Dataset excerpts
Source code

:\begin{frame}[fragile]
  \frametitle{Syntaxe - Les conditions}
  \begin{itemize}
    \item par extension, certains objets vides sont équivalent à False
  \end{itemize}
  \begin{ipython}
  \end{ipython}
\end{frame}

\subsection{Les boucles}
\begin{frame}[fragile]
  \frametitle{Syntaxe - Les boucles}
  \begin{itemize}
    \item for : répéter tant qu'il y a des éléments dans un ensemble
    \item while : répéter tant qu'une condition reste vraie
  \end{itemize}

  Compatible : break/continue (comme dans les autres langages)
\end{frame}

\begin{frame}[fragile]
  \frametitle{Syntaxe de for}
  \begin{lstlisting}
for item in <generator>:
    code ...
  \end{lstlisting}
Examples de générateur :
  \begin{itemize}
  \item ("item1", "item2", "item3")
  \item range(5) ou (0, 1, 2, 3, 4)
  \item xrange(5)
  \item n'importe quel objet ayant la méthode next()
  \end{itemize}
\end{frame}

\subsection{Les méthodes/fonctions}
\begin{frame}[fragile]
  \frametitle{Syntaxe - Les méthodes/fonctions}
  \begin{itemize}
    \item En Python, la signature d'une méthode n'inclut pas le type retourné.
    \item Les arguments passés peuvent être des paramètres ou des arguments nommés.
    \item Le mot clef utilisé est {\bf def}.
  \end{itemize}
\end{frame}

> The problem:
Using the records above, restate word for word the lines from the one with "la méthode next()" through the one with "le type retourné.", both included.

> Solution:
  \item n'importe quel objet ayant la méthode next()
  \end{itemize}
\end{frame}

\subsection{Les méthodes/fonctions}
\begin{frame}[fragile]
  \frametitle{Syntaxe - Les méthodes/fonctions}
  \begin{itemize}
    \item En Python, la signature d'une méthode n'inclut pas le type retourné.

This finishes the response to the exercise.